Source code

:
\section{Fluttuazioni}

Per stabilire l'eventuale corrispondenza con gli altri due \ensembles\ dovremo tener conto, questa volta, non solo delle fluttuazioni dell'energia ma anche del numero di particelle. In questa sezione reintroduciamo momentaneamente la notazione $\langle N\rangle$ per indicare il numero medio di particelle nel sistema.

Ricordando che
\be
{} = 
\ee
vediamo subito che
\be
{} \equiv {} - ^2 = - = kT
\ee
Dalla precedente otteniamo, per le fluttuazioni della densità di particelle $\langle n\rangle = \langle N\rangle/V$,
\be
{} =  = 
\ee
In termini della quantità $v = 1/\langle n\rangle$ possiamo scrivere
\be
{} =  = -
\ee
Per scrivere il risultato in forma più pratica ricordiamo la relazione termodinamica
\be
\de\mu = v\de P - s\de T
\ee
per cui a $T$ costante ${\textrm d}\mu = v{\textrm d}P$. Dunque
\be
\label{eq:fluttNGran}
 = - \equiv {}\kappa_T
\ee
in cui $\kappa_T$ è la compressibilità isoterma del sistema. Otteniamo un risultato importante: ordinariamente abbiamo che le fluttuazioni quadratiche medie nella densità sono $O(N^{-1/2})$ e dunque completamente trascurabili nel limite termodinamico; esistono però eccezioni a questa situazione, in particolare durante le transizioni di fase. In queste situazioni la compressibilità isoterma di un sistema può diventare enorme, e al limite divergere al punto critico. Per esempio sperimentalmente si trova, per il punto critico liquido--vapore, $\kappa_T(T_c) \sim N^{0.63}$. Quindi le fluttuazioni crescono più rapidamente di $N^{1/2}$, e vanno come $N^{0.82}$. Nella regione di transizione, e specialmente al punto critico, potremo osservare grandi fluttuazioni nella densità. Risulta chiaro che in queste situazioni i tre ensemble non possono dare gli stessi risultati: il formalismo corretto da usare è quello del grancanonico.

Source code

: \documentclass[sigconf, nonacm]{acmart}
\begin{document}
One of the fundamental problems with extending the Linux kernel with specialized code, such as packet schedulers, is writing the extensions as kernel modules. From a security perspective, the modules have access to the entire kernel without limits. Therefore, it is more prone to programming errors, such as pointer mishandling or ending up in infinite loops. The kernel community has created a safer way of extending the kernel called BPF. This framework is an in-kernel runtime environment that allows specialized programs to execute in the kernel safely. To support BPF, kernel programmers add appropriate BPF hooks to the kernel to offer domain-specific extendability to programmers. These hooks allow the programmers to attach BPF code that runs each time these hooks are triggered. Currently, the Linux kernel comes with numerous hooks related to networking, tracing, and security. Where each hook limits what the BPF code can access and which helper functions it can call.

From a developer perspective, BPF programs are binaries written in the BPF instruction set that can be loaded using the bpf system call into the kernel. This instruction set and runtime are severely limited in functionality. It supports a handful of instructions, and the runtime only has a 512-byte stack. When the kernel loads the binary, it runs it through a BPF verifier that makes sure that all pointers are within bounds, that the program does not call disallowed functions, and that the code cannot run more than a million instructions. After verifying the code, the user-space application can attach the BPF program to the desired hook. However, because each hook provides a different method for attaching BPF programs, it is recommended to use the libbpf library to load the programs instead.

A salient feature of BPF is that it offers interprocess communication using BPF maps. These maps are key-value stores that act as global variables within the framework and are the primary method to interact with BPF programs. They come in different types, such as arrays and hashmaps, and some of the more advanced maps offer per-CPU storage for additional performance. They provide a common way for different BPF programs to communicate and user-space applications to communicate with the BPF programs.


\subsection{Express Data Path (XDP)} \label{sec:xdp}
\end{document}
------------------------------------------------------------------------
**Task to complete:** Copy each line above exactly as it stands.

**Your solution:**
Source code

:
\section{Fluttuazioni}

Per stabilire l'eventuale corrispondenza con gli altri due \ensembles\ dovremo tener conto, questa volta, non solo delle fluttuazioni dell'energia ma anche del numero di particelle. In questa sezione reintroduciamo momentaneamente la notazione $\langle N\rangle$ per indicare il numero medio di particelle nel sistema.

Ricordando che
\be
{} = 
\ee
vediamo subito che
\be
{} \equiv {} - ^2 = - = kT
\ee
Dalla precedente otteniamo, per le fluttuazioni della densità di particelle $\langle n\rangle = \langle N\rangle/V$,
\be
{} =  = 
\ee
In termini della quantità $v = 1/\langle n\rangle$ possiamo scrivere
\be
{} =  = -
\ee
Per scrivere il risultato in forma più pratica ricordiamo la relazione termodinamica
\be
\de\mu = v\de P - s\de T
\ee
per cui a $T$ costante ${\textrm d}\mu = v{\textrm d}P$. Dunque
\be
\label{eq:fluttNGran}
 = - \equiv {}\kappa_T
\ee
in cui $\kappa_T$ è la compressibilità isoterma del sistema. Otteniamo un risultato importante: ordinariamente abbiamo che le fluttuazioni quadratiche medie nella densità sono $O(N^{-1/2})$ e dunque completamente trascurabili nel limite termodinamico; esistono però eccezioni a questa situazione, in particolare durante le transizioni di fase. In queste situazioni la compressibilità isoterma di un sistema può diventare enorme, e al limite divergere al punto critico. Per esempio sperimentalmente si trova, per il punto critico liquido--vapore, $\kappa_T(T_c) \sim N^{0.63}$. Quindi le fluttuazioni crescono più rapidamente di $N^{1/2}$, e vanno come $N^{0.82}$. Nella regione di transizione, e specialmente al punto critico, potremo osservare grandi fluttuazioni nella densità. Risulta chiaro che in queste situazioni i tre ensemble non possono dare gli stessi risultati: il formalismo corretto da usare è quello del grancanonico.

Source code

: \documentclass[sigconf, nonacm]{acmart}
\begin{document}
One of the fundamental problems with extending the Linux kernel with specialized code, such as packet schedulers, is writing the extensions as kernel modules. From a security perspective, the modules have access to the entire kernel without limits. Therefore, it is more prone to programming errors, such as pointer mishandling or ending up in infinite loops. The kernel community has created a safer way of extending the kernel called BPF. This framework is an in-kernel runtime environment that allows specialized programs to execute in the kernel safely. To support BPF, kernel programmers add appropriate BPF hooks to the kernel to offer domain-specific extendability to programmers. These hooks allow the programmers to attach BPF code that runs each time these hooks are triggered. Currently, the Linux kernel comes with numerous hooks related to networking, tracing, and security. Where each hook limits what the BPF code can access and which helper functions it can call.

From a developer perspective, BPF programs are binaries written in the BPF instruction set that can be loaded using the bpf system call into the kernel. This instruction set and runtime are severely limited in functionality. It supports a handful of instructions, and the runtime only has a 512-byte stack. When the kernel loads the binary, it runs it through a BPF verifier that makes sure that all pointers are within bounds, that the program does not call disallowed functions, and that the code cannot run more than a million instructions. After verifying the code, the user-space application can attach the BPF program to the desired hook. However, because each hook provides a different method for attaching BPF programs, it is recommended to use the libbpf library to load the programs instead.

A salient feature of BPF is that it offers interprocess communication using BPF maps. These maps are key-value stores that act as global variables within the framework and are the primary method to interact with BPF programs. They come in different types, such as arrays and hashmaps, and some of the more advanced maps offer per-CPU storage for additional performance. They provide a common way for different BPF programs to communicate and user-space applications to communicate with the BPF programs.


\subsection{Express Data Path (XDP)} \label{sec:xdp}
\end{document}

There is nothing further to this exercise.